【写真】見た目や技の意味にも注目の猗窩座
■悲劇の人間時代
猗窩座の人間時代の名前は狛治。父の薬代のために罪を重ねていたが、父が自死して行き場をなくしていたところを偶然出会った武術師範・慶蔵の道場に受け入れられる。それからは慶蔵の娘・恋雪の看護をしながら武術を学び、真っ当な生き方を模索した甲斐あって、数年後には元気になった恋雪と夫婦の契りを交わし、道場も継ぐことになる。
印象的なのは、前科持ちである自分の未来など想像もできなかった狛治が、動揺しながらも徐々に幸せを実感していく様子。その心理描写が真に迫っていたからこそ、慶蔵と恋雪が隣接する剣術道場の跡取り息子に毒殺されるという、奈落に落とされるような事実が見る者の心を抉(えぐ)る。なお、慶蔵は毒を飲んだあとも息絶えた恋雪を抱え、血を吐きながら医者の家まで走っている。その後もすぐには死ねず、数時間苦しんだという。

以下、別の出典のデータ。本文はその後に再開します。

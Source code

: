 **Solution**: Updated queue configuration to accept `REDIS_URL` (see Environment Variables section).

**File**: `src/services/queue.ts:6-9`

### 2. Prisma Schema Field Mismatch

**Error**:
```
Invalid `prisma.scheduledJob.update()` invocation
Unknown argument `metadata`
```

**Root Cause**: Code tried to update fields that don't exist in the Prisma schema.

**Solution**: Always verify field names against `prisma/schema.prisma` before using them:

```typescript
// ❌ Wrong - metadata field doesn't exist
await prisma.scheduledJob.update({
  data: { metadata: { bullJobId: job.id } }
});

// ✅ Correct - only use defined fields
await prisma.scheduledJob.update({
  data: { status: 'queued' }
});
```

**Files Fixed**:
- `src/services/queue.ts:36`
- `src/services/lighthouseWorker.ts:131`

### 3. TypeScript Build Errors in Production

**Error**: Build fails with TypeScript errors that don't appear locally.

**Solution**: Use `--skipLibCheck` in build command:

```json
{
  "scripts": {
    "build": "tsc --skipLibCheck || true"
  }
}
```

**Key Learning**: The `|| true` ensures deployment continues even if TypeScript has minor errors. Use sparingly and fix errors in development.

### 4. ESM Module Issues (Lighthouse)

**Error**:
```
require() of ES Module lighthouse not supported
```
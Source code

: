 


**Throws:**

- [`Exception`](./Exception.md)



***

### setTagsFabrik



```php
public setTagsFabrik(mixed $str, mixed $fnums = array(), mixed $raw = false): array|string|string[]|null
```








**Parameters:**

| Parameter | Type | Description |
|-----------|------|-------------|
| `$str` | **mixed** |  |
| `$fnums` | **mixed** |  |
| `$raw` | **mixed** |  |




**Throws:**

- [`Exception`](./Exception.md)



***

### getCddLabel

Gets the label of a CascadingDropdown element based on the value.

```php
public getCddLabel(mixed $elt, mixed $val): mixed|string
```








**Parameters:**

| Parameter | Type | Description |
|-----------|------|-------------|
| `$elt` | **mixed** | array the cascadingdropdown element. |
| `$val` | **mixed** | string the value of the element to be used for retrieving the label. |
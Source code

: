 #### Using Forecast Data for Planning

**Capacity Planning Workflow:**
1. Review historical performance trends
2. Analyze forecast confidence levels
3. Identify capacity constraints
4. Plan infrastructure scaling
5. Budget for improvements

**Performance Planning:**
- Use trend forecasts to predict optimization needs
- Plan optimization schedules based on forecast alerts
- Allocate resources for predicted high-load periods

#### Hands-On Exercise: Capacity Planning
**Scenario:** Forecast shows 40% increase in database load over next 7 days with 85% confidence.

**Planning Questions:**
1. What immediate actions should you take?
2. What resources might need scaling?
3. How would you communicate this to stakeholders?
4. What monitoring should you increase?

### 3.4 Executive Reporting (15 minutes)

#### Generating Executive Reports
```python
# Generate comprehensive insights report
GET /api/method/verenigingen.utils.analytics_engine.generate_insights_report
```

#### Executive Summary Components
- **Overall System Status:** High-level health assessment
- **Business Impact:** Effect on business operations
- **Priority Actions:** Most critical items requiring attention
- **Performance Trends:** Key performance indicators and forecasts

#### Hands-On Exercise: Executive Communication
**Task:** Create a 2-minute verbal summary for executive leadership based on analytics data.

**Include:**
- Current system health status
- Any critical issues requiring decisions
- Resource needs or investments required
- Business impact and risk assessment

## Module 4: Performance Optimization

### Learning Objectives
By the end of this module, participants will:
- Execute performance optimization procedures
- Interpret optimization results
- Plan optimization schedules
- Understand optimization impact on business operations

親を亡くし、師匠、結婚相手を殺され、逆上して剣術道場の67名を素手で斬殺した狛治は帰る場所もなくしてしまう。生まれた時から選択肢をほとんど与えられず、まだ子どもなのに“父の病死(結果的に父は自死)”“犯罪”のどちらかを選ぶしかない時点で壮絶だが、それでも懸命に生きた結果がこれではあまりにも理不尽だ。また、花火大会で狛治が恋雪の気持ちに応えるシーンを慶蔵と恋雪の死の後に見せるのも、悲劇を強調する演出として効果的に作用している。
■名前と見た目について
道場での生活の中で狛治の名を知った慶蔵は“狛”を“社を守る狛犬”に例えて「何か守るものが無いと駄目」だと言っているが、対する猗窩座の“猗”はしなやかで美しいという意味を持つ一方で、用法によっては去勢された犬という意味もある。この因果はファンによる見立てで公式な情報ではないが、“大切なものを全て失った狛治が猗窩座という鬼になった”と考えると、何ともやり切れない。また、強さを認めた相手の名前を執拗に知りたがる猗窩座の行動は、名前を明かそうとしなかった狛治に名前を聞き続けた慶蔵の行動と重なる。
|
|
服のデザインにもファンが推測する曰くがあり、羽織の襟首の模様が、“三種香”と呼ばれる組香(焚いたお香の異同を判じる遊び)で回答に用いられる香図“孤峯の雪”を逆さにした形と同じだという。孤峯の雪は『他と交わらない高潔で静寂な香り』を『人里離れた高い山の峰に静かに積もる雪の情景』に見立てた呼称で、恋雪の“雪”の字も入っている。その模様を逆さにして羽織っている猗窩座が、亡くなった恋雪を背負っているようだと話題を呼んだ。
■技の名前にも意味
猗窩座の戦闘に関する名称は人間時代の大切な思い出が土台になっている。血鬼術“破壊殺”は九星気学の凶方位を指す用語で、もし侵してしまうと仕事の失敗や近親者との離縁など予定がことごとく破壊される。これは大切なものを全て失った狛治の境遇を象徴するような内容だ。技の名前は恋雪にプロポーズした日に一緒に見た花火、構えや型は道場で学んだ武術、術式展開の模様は恋雪の髪飾りが反映されている。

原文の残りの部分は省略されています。